ただ、こちらについてはいきなり全額自己負担になるのではなく、当面の間、国で負担する議論も行われています。
② 就業制限・外出自粛
二類感染症の陽性が出た場合には、就業制限がされ、外出は自粛するよう案内があります。新型コロナウイルスの陽性が出た場合には、保健所から連絡があり、1週間程度の自粛の案内や、体温の報告の案内などがされていました。
しかし、五類感染症についてはそういったものがなくなります。自己判断で管理をする必要があります。
③ 受診や入院
これまでは、発熱外来など病院を受診する際に制限がありました。五類感染症になった場合、そういった制限がなくなります。

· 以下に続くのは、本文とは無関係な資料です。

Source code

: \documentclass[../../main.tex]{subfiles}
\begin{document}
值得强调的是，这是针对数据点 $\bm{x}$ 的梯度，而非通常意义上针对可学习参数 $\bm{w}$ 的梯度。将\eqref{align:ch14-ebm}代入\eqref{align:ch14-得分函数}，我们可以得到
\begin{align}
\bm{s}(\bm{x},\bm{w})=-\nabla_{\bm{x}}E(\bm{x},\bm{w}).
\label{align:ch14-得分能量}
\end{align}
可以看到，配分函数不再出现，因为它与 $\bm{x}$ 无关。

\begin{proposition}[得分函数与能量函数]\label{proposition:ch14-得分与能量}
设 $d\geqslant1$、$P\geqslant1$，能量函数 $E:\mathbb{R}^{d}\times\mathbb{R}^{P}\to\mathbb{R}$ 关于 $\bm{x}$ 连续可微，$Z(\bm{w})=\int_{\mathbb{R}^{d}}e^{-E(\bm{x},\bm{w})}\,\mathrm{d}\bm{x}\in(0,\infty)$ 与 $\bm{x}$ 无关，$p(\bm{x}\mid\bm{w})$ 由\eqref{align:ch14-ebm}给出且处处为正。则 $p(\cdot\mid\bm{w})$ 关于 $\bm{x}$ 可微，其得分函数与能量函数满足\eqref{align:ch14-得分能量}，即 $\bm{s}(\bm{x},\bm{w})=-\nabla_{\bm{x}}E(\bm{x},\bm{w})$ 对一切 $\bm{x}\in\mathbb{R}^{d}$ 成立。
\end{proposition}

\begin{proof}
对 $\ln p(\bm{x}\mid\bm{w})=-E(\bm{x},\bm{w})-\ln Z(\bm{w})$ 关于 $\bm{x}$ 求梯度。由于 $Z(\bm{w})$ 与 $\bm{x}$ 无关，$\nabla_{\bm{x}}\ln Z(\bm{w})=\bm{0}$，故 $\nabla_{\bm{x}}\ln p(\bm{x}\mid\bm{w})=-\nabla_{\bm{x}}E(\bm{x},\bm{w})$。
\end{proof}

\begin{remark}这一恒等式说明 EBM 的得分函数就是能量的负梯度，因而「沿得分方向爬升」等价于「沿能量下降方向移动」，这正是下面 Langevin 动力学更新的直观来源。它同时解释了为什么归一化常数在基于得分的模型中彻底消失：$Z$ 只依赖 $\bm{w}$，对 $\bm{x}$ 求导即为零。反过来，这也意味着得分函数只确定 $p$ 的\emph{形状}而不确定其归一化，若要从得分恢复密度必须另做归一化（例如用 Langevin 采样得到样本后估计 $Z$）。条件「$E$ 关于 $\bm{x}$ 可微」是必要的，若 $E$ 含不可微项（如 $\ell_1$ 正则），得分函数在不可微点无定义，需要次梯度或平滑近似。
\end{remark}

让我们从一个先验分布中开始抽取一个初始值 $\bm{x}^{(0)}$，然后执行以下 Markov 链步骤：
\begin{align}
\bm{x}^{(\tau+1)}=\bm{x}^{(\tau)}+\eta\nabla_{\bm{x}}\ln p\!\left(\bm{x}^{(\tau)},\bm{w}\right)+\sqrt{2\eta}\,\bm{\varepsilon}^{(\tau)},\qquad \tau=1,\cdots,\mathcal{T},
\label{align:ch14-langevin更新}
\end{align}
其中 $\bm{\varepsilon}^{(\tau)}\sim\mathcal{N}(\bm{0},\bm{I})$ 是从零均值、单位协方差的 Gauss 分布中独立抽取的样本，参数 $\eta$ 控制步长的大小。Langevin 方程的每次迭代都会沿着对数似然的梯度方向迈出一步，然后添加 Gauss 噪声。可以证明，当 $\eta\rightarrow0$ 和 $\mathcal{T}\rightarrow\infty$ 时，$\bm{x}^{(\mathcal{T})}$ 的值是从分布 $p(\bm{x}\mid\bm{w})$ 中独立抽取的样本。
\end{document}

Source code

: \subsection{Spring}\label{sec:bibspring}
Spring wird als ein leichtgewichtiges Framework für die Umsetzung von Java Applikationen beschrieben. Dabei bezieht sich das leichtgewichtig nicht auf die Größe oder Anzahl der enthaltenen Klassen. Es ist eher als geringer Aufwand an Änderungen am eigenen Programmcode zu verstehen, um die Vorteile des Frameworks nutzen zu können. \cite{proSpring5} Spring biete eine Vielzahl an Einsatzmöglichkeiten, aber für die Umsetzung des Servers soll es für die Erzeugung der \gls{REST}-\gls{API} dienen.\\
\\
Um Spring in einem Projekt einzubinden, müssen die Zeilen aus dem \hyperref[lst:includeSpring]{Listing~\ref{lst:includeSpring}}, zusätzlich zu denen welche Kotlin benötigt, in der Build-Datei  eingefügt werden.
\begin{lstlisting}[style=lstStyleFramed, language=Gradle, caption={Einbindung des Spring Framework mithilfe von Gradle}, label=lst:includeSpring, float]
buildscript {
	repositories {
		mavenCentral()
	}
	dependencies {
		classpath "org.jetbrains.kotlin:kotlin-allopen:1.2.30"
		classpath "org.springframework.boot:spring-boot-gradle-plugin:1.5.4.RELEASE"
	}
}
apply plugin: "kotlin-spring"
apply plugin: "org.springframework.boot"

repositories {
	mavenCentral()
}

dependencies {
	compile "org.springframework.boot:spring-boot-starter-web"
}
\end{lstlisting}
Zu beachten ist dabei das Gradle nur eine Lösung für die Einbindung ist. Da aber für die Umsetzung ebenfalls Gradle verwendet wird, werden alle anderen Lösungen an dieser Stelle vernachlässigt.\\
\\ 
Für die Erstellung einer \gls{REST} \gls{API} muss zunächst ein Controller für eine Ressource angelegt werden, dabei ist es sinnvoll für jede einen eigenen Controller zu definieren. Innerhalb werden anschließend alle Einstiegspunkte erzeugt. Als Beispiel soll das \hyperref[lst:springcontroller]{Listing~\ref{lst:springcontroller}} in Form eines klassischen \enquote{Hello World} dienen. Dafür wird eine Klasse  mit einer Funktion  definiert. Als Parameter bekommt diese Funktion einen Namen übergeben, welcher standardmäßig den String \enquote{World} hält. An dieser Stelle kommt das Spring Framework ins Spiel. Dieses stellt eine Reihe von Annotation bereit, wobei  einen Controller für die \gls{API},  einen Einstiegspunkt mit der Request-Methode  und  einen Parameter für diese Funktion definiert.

クリニックによっては、引き続き発熱がある方専用の窓口を用意する場合もあるかと思いますので、新型コロナウイルスが五類に変更になったとしても、発熱の際にはかかりつけの病院に相談ください。
マスクの着用について
今回の感染症法上の新型コロナウイルスの位置付けの見直しに伴い、改めて新型コロナウイルスの警戒度について議論が行われています。
その中で、マスクはこれまで、屋内では距離が確保できていて会話をほとんどしない場合を除き着用を推奨されていましたが、発熱などの症状がある人や感染予防の必要がある人など以外には原則不要とすることも検討されています。